**What is expected**
When the line containing "Problem~16 style questions." appears in the entries below, begin printing there and stop after the line containing "fully developed calculus."; print each of those lines exactly and no other line.

::: Provided data

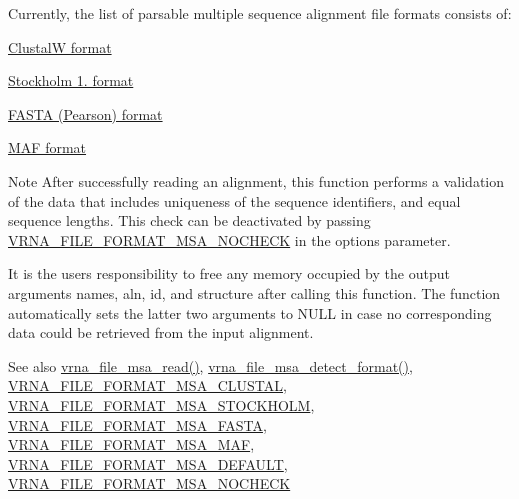 Currently, the list of parsable multiple sequence alignment file formats consists of\+:
\begin{DoxyItemize}
\item \hyperlink{file_formats_msa-formats-clustal}{ClustalW format}
\item \hyperlink{file_formats_msa-formats-stockholm}{Stockholm 1. format}
\item \hyperlink{file_formats_msa-formats-fasta}{F\+A\+S\+TA (Pearson) format}
\item \hyperlink{file_formats_msa-formats-maf}{M\+AF format}
\end{DoxyItemize}\begin{DoxyNote}{Note}
After successfully reading an alignment, this function performs a validation of the data that includes uniqueness of the sequence identifiers, and equal sequence lengths. This check can be deactivated by passing \hyperlink{group__file__utils_ga229fb3778ecabea4782902b69fa48fd1}{V\+R\+N\+A\+\_\+\+F\+I\+L\+E\+\_\+\+F\+O\+R\+M\+A\+T\+\_\+\+M\+S\+A\+\_\+\+N\+O\+C\+H\+E\+CK} in the {\ttfamily options} parameter.

It is the users responsibility to free any memory occupied by the output arguments {\ttfamily names}, {\ttfamily aln}, {\ttfamily id}, and {\ttfamily structure} after calling this function. The function automatically sets the latter two arguments to {\ttfamily N\+U\+LL} in case no corresponding data could be retrieved from the input alignment.
\end{DoxyNote}
\begin{DoxySeeAlso}{See also}
\hyperlink{group__file__utils_ga08a01c40ac5f5e0e04e9ae2258c99aa6}{vrna\+\_\+file\+\_\+msa\+\_\+read()}, \hyperlink{group__file__utils_ga627ac281b5f11c63861726e6472626c9}{vrna\+\_\+file\+\_\+msa\+\_\+detect\+\_\+format()}, \hyperlink{group__file__utils_ga79a23de2c7249f2cccd762e475c81859}{V\+R\+N\+A\+\_\+\+F\+I\+L\+E\+\_\+\+F\+O\+R\+M\+A\+T\+\_\+\+M\+S\+A\+\_\+\+C\+L\+U\+S\+T\+AL}, \hyperlink{group__file__utils_ga62be992445cd8ab2ad7a8fded944338b}{V\+R\+N\+A\+\_\+\+F\+I\+L\+E\+\_\+\+F\+O\+R\+M\+A\+T\+\_\+\+M\+S\+A\+\_\+\+S\+T\+O\+C\+K\+H\+O\+LM}, \hyperlink{group__file__utils_gacf6274a2c825f34e4131404665b00604}{V\+R\+N\+A\+\_\+\+F\+I\+L\+E\+\_\+\+F\+O\+R\+M\+A\+T\+\_\+\+M\+S\+A\+\_\+\+F\+A\+S\+TA}, \hyperlink{group__file__utils_gab3186d774c01570d2a47d0308eec4927}{V\+R\+N\+A\+\_\+\+F\+I\+L\+E\+\_\+\+F\+O\+R\+M\+A\+T\+\_\+\+M\+S\+A\+\_\+\+M\+AF}, \hyperlink{group__file__utils_ga4acc255373831856a8417b68de8a94c0}{V\+R\+N\+A\+\_\+\+F\+I\+L\+E\+\_\+\+F\+O\+R\+M\+A\+T\+\_\+\+M\+S\+A\+\_\+\+D\+E\+F\+A\+U\+LT}, \hyperlink{group__file__utils_ga229fb3778ecabea4782902b69fa48fd1}{V\+R\+N\+A\+\_\+\+F\+I\+L\+E\+\_\+\+F\+O\+R\+M\+A\+T\+\_\+\+M\+S\+A\+\_\+\+N\+O\+C\+H\+E\+CK}
\end{DoxySeeAlso}


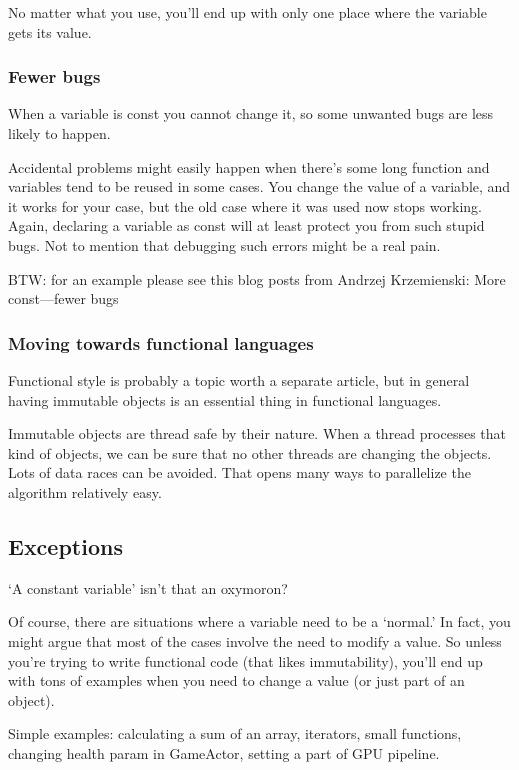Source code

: No matter what you use, you’ll end up with only one place where the variable gets its value.

\subsubsection{Fewer bugs}

When a variable is const you cannot change it, so some unwanted bugs are less likely to happen.

Accidental problems might easily happen when there’s some long function and variables tend to be reused in some cases. You change the value of a variable, and it works for your case, but the old case where it was used now stops working. Again, declaring a variable as const will at least protect you from such stupid bugs. Not to mention that debugging such errors might be a real pain.

BTW: for an example please see this blog posts from Andrzej Krzemienski: More const---fewer bugs

\subsubsection{Moving towards functional languages}

Functional style is probably a topic worth a separate article, but in general having immutable objects is an essential thing in functional languages. 

Immutable objects are thread safe by their nature. When a thread processes that kind of objects, we can be sure that no other threads are changing the objects. Lots of data races can be avoided. That opens many ways to parallelize the algorithm relatively easy. 


\subsection{Exceptions}

‘A constant variable’ isn’t that an oxymoron?

Of course, there are situations where a variable need to be a ‘normal.’ In fact, you might argue that most of the cases involve the need to modify a value. So unless you’re trying to write functional code (that likes immutability), you’ll end up with tons of examples when you need to change a value (or just part of an object).

Simple examples: calculating a sum of an array, iterators, small functions, changing health param in GameActor, setting a part of GPU pipeline.

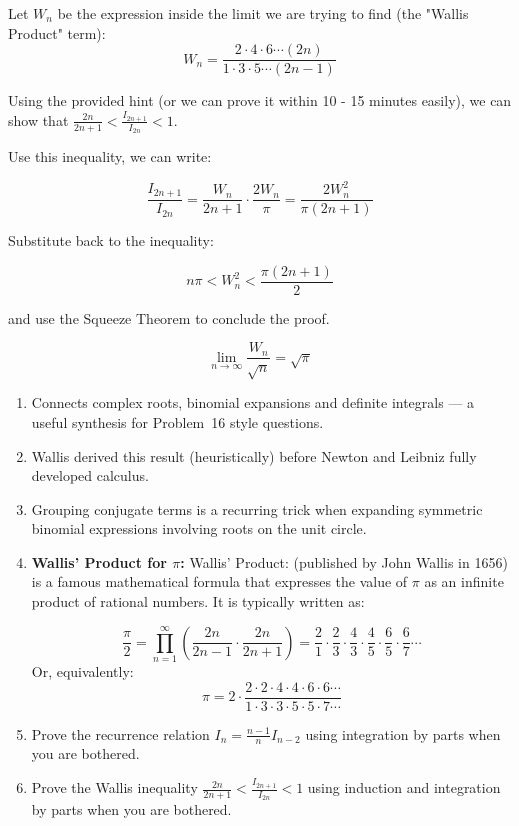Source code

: \begin{solution}
    Let $W_n$ be the expression inside the limit we are trying to find (the "Wallis Product" term):$$W_n = \frac{2 \cdot 4 \cdot 6 \cdots (2n)}{1 \cdot 3 \cdot 5 \cdots (2n-1)}$$


    
    Using the provided hint (or we can prove it within 10 - 15 minutes easily), we can show that 
    $\frac{2n}{2n+1} < \frac{I_{2n+1}}{I_{2n}} < 1$.

    Use this inequality, we can write:

    $$\frac{I_{2n+1}}{I_{2n}} = \frac{W_n}{2n+1} \cdot \frac{2W_n}{\pi} = \frac{2 W_n^2}{\pi(2n+1)}$$

    Substitute back to the inequality:

    $$n\pi < W_n^2 < \frac{\pi(2n+1)}{2}$$

    and use the Squeeze Theorem to conclude the proof. 

    $$\lim_{n \to \infty} \frac{W_n}{\sqrt{n}} = \sqrt{\pi}$$

\end{solution}

\begin{takeaways}
\begin{enumerate}
    \item Connects complex roots, binomial expansions and definite integrals — a useful synthesis for Problem~16 style questions.
    \item Wallis derived this result (heuristically) before Newton and Leibniz fully developed calculus.
    \item Grouping conjugate terms is a recurring trick when expanding symmetric binomial expressions involving roots on the unit circle.
    \item \textbf{Wallis' Product for $\pi$: } 
    Wallis' Product: (published by John Wallis in 1656) is a famous mathematical formula 
    that expresses the value of $\pi$ as an infinite product of rational numbers. 
    It is typically written as:
    
    $$\frac{\pi}{2} = \prod_{n=1}^{\infty} \left( \frac{2n}{2n-1} \cdot \frac{2n}{2n+1} \right) 
    = \frac{2}{1} \cdot \frac{2}{3} \cdot \frac{4}{3} \cdot \frac{4}{5} \cdot \frac{6}{5} \cdot \frac{6}{7} \cdots$$Or, 
    equivalently:$$\pi = 2 \cdot \frac{2 \cdot 2 \cdot 4 \cdot 4 \cdot 6 \cdot 6 \cdots}{1 \cdot 3 \cdot 3 \cdot 5 \cdot 5 \cdot 7 \cdots}$$
    \item Prove the recurrence relation $I_n = \frac{n-1}{n} I_{n-2}$ using integration by parts when you are bothered.
    \item Prove the Wallis inequality $\frac{2n}{2n+1} < \frac{I_{2n+1}}{I_{2n}} < 1$ using induction and integration by parts when you are bothered.
\end{enumerate}
\end{takeaways}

::::::

**Response to this exercise**
    \item Connects complex roots, binomial expansions and definite integrals — a useful synthesis for Problem~16 style questions.
    \item Wallis derived this result (heuristically) before Newton and Leibniz fully developed calculus.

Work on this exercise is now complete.